-- Dataset content follows --
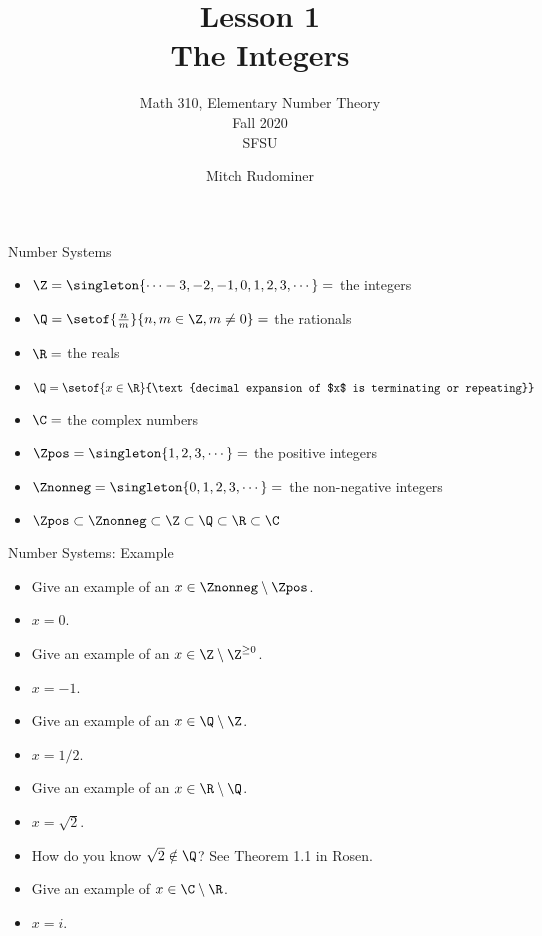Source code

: \documentclass{beamer}
\title{Lesson 1 \\ The Integers}
\subtitle{Math 310, Elementary Number Theory \\ Fall 2020 \\ SFSU}
\author{Mitch Rudominer}
\date{}
\begin{document}
\begin{frame}
  \titlepage
\end{frame}


\begin{frame}{Number Systems}

  \begin{itemize}
  \item $\Z = \singleton{\cdots -3,-2,-1,0,1,2,3,\cdots} = $ the integers
  \item $\Q = \setof{\frac{n}{m}}{n,m\in \Z, m\not= 0} = $ the rationals
  \item $\R = $ the reals
  \item $\Q = \setof{x\in\R}{\text{decimal expansion of $x$ is terminating or repeating}}$
  \item $\C = $ the complex numbers
  \item $\Zpos = \singleton{1,2,3,\cdots} =$ the positive integers
  \item $\Znonneg = \singleton{0,1,2,3,\cdots} =$ the non-negative integers
  \item  $\Zpos \subset \Znonneg \subset \Z \subset \Q \subset \R \subset \C$
  \end{itemize}


\end{frame}

\begin{frame}{Number Systems: Example}
\begin{itemize}
  \item  Give an example of an $x\in \Znonneg \setminus \Zpos$.
  \item $x=0$.
  \item  Give an example of an $x\in \Z \setminus \Z^{\geq 0}$.
  \item $x=-1$.
  \item  Give an example of an $x\in \Q \setminus \Z$.
  \item $x=1/2$.
  \item  Give an example of an $x\in \R \setminus \Q$.
  \item $x=\sqrt{2}$.
  \item How do you know $\sqrt{2}\notin \Q$? See Theorem 1.1 in Rosen.
  \item Give an example of $x\in\C \setminus \R$.
  \item $x=i$.
  \end{itemize}
\end{frame}
\end{document}
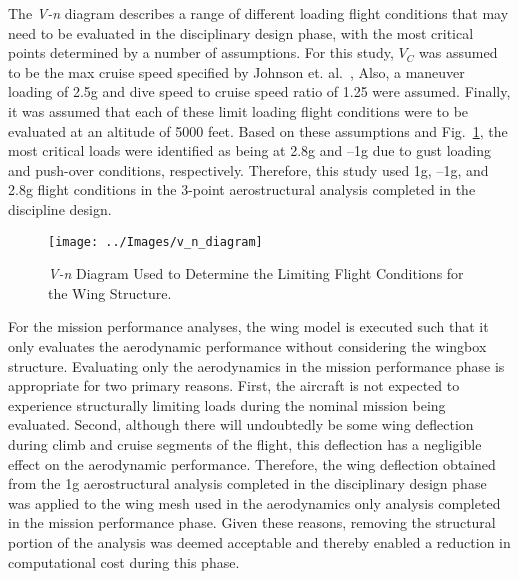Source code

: The \textit{V-n} diagram describes a range of different loading flight conditions that may need to be evaluated in the disciplinary design phase, with the most critical points determined by a number of assumptions.
For this study, $V_C$ was assumed to be the max cruise speed specified by Johnson et. al.~\cite{johnson2018concept},
Also, a maneuver loading of 2.5g and dive speed to cruise speed ratio of 1.25 were assumed.
Finally, it was assumed that each of these limit loading flight conditions were to be evaluated at an altitude of 5000 feet.
Based on these assumptions and Fig.~\ref{f:v_n_diagram}, the most critical loads were identified as being at 2.8g and --1g due to gust loading and push-over conditions, respectively.
Therefore, this study used 1g, --1g, and 2.8g flight conditions in the 3-point aerostructural analysis completed in the discipline design.

\begin{figure}[htb]
\begin{center}
 \texttt{[image: ../Images/v\_n\_diagram]}
 \caption{\textit{V-n} Diagram Used to Determine the Limiting Flight Conditions for the Wing Structure.}
 \label{f:v_n_diagram}
\end{center}
\end{figure}

For the mission performance analyses, the wing model is executed such that it only evaluates the aerodynamic performance without considering the wingbox structure.
Evaluating only the aerodynamics in the mission performance phase is appropriate for two primary reasons.
First, the aircraft is not expected to experience structurally limiting loads during the nominal mission being evaluated.
Second, although there will undoubtedly be some wing deflection during climb and cruise segments of the flight, this deflection has a negligible effect on the aerodynamic performance.
Therefore, the wing deflection obtained from the 1g aerostructural analysis completed in the disciplinary design phase was applied to the wing mesh used in the aerodynamics only analysis completed in the mission performance phase.
Given these reasons, removing the structural portion of the analysis was deemed acceptable and thereby enabled a reduction in computational cost during this phase.
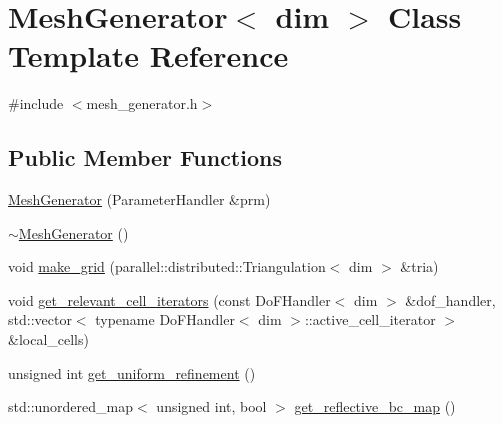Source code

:\hypertarget{class_mesh_generator}{}\section{Mesh\+Generator$<$ dim $>$ Class Template Reference}
\label{class_mesh_generator}


{\ttfamily \#include $<$mesh\+\_\+generator.\+h$>$}

\subsection*{Public Member Functions}
\begin{DoxyCompactItemize}
\item 
\hyperlink{class_mesh_generator_aaf711e4f4d1702dd2f91b8dc3d425765}{Mesh\+Generator} (Parameter\+Handler \&prm)
\item 
\hyperlink{class_mesh_generator_aa8a590f00d9732424e56f54bcc2b6339}{$\sim$\+Mesh\+Generator} ()
\item 
void \hyperlink{class_mesh_generator_a27c6ff0b0c51700373ef9a1dc10abaaf}{make\+\_\+grid} (parallel\+::distributed\+::\+Triangulation$<$ dim $>$ \&tria)
\item 
void \hyperlink{class_mesh_generator_a0c5f845cf8476424892eb7b263672e73}{get\+\_\+relevant\+\_\+cell\+\_\+iterators} (const Do\+F\+Handler$<$ dim $>$ \&dof\+\_\+handler, std\+::vector$<$ typename Do\+F\+Handler$<$ dim $>$\+::active\+\_\+cell\+\_\+iterator $>$ \&local\+\_\+cells)
\item 
unsigned int \hyperlink{class_mesh_generator_aabb238d5d787e8c9834e4a31d2cc5ea9}{get\+\_\+uniform\+\_\+refinement} ()
\item 
std\+::unordered\+\_\+map$<$ unsigned int, bool $>$ \hyperlink{class_mesh_generator_a525754e676dca1ed4ffac34f63a5d1ae}{get\+\_\+reflective\+\_\+bc\+\_\+map} ()
\end{DoxyCompactItemize}
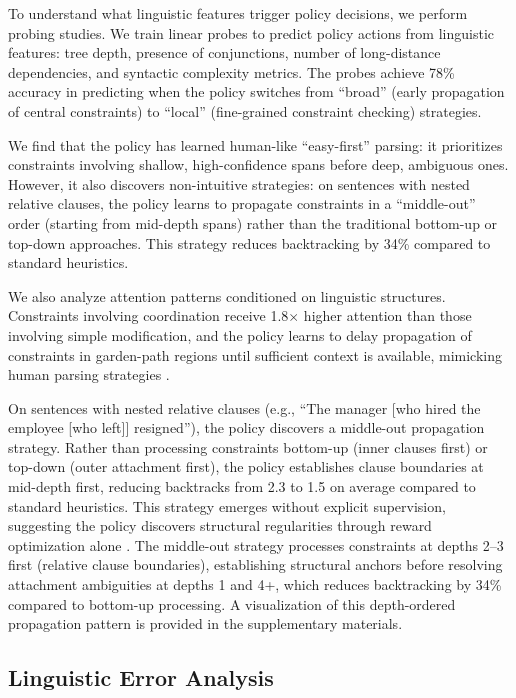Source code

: \documentclass[11pt]{article}
\begin{document}
To understand what linguistic features trigger policy decisions, we perform probing studies. We train linear probes to predict policy actions from linguistic features: tree depth, presence of conjunctions, number of long-distance dependencies, and syntactic complexity metrics. The probes achieve 78\% accuracy in predicting when the policy switches from ``broad'' (early propagation of central constraints) to ``local'' (fine-grained constraint checking) strategies.

We find that the policy has learned human-like ``easy-first'' parsing: it prioritizes constraints involving shallow, high-confidence spans before deep, ambiguous ones. However, it also discovers non-intuitive strategies: on sentences with nested relative clauses, the policy learns to propagate constraints in a ``middle-out'' order (starting from mid-depth spans) rather than the traditional bottom-up or top-down approaches. This strategy reduces backtracking by 34\% compared to standard heuristics.

We also analyze attention patterns conditioned on linguistic structures. Constraints involving coordination receive 1.8$\times$ higher attention than those involving simple modification, and the policy learns to delay propagation of constraints in garden-path regions until sufficient context is available, mimicking human parsing strategies \citep{lewis2014ccg}.

On sentences with nested relative clauses (e.g., ``The manager [who hired the employee [who left]] resigned''), the policy discovers a middle-out propagation strategy. Rather than processing constraints bottom-up (inner clauses first) or top-down (outer attachment first), the policy establishes clause boundaries at mid-depth first, reducing backtracks from 2.3 to 1.5 on average compared to standard heuristics. This strategy emerges without explicit supervision, suggesting the policy discovers structural regularities through reward optimization alone \cite{shihab2025detecting}. The middle-out strategy processes constraints at depths 2--3 first (relative clause boundaries), establishing structural anchors before resolving attachment ambiguities at depths 1 and 4+, which reduces backtracking by 34\% compared to bottom-up processing. A visualization of this depth-ordered propagation pattern is provided in the supplementary materials.

\subsection{Linguistic Error Analysis}
\label{app:error-analysis}
\end{document}
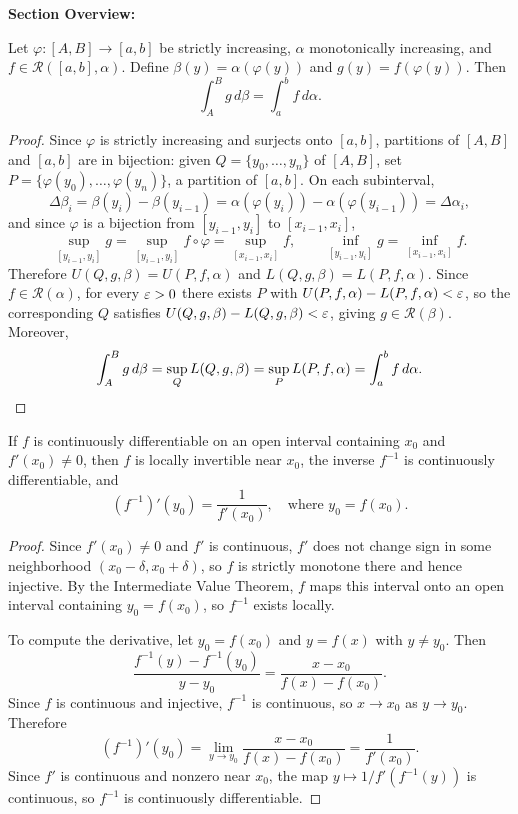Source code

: \documentclass[../master/master.tex]{subfiles}
\begin{document}
\begin{summarybox}
\textbf{Section Overview:}
\end{summarybox}

\begin{theorem}
Let $\varphi:[A,B] \to [a,b]$ be strictly increasing, $\alpha$ monotonically increasing, and $f \in \mathscr{R}([a,b], \alpha)$. Define $\beta(y) = \alpha(\varphi(y))$ and $g(y) = f(\varphi(y))$. Then
\[
\int_A^B g\,d\beta = \int_a^b f\,d\alpha.
\]
\end{theorem}

\begin{proof}
Since $\varphi$ is strictly increasing and surjects onto $[a,b]$, partitions of $[A,B]$ and $[a,b]$ are in bijection: given $Q = \{y_0, \ldots, y_n\}$ of $[A,B]$, set $P = \{\varphi(y_0), \ldots, \varphi(y_n)\}$, a partition of $[a,b]$. On each subinterval,
\[
\Delta\beta_i = \beta(y_i) - \beta(y_{i-1}) = \alpha(\varphi(y_i)) - \alpha(\varphi(y_{i-1})) = \Delta\alpha_i,
\]
and since $\varphi$ is a bijection from $[y_{i-1}, y_i]$ to $[x_{i-1}, x_i]$,
\[
\sup_{[y_{i-1}, y_i]} g = \sup_{[y_{i-1}, y_i]} f \circ \varphi = \sup_{[x_{i-1}, x_i]} f, \qquad \inf_{[y_{i-1}, y_i]} g = \inf_{[x_{i-1}, x_i]} f.
\]
Therefore $U(Q, g, \beta) = U(P, f, \alpha)$ and $L(Q, g, \beta) = L(P, f, \alpha)$. Since $f \in \mathscr{R}(\alpha)$, for every $\eps > 0$ there exists $P$ with $U(P,f,\alpha) - L(P,f,\alpha) < \eps$, so the corresponding $Q$ satisfies $U(Q,g,\beta) - L(Q,g,\beta) < \eps$, giving $g \in \mathscr{R}(\beta)$. Moreover,
\[
\int_A^B g\,d\beta = \sup_Q L(Q,g,\beta) = \sup_P L(P,f,\alpha) = \int_a^b f\,d\alpha. \qedhere
\]
\end{proof}

\begin{theorem}
If $f$ is continuously differentiable on an open interval containing $x_0$ and $f'(x_0) \neq 0$, then $f$ is locally invertible near $x_0$, the inverse $f^{-1}$ is continuously differentiable, and
\[
(f^{-1})'(y_0) = \frac{1}{f'(x_0)}, \quad \text{where } y_0 = f(x_0).
\]
\end{theorem}

\begin{proof}
Since $f'(x_0) \neq 0$ and $f'$ is continuous, $f'$ does not change sign in some neighborhood $(x_0 - \delta, x_0 + \delta)$, so $f$ is strictly monotone there and hence injective. By the Intermediate Value Theorem, $f$ maps this interval onto an open interval containing $y_0 = f(x_0)$, so $f^{-1}$ exists locally.

To compute the derivative, let $y_0 = f(x_0)$ and $y = f(x)$ with $y \neq y_0$. Then
\[
\frac{f^{-1}(y) - f^{-1}(y_0)}{y - y_0} = \frac{x - x_0}{f(x) - f(x_0)}.
\]
Since $f$ is continuous and injective, $f^{-1}$ is continuous, so $x \to x_0$ as $y \to y_0$. Therefore
\[
(f^{-1})'(y_0) = \lim_{y \to y_0} \frac{x - x_0}{f(x) - f(x_0)} = \frac{1}{f'(x_0)}.
\]
Since $f'$ is continuous and nonzero near $x_0$, the map $y \mapsto 1/f'(f^{-1}(y))$ is continuous, so $f^{-1}$ is continuously differentiable.
\end{proof}
\end{document}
-- Dataset content concluded --
● Requirement
Given the data above, which lines hold the string "setminus"? Return them.

● Solution to this task
  \item  Give an example of an $x\in \Znonneg \setminus \Zpos$.
  \item  Give an example of an $x\in \Z \setminus \Z^{\geq 0}$.
  \item  Give an example of an $x\in \Q \setminus \Z$.
  \item  Give an example of an $x\in \R \setminus \Q$.
  \item Give an example of $x\in\C \setminus \R$.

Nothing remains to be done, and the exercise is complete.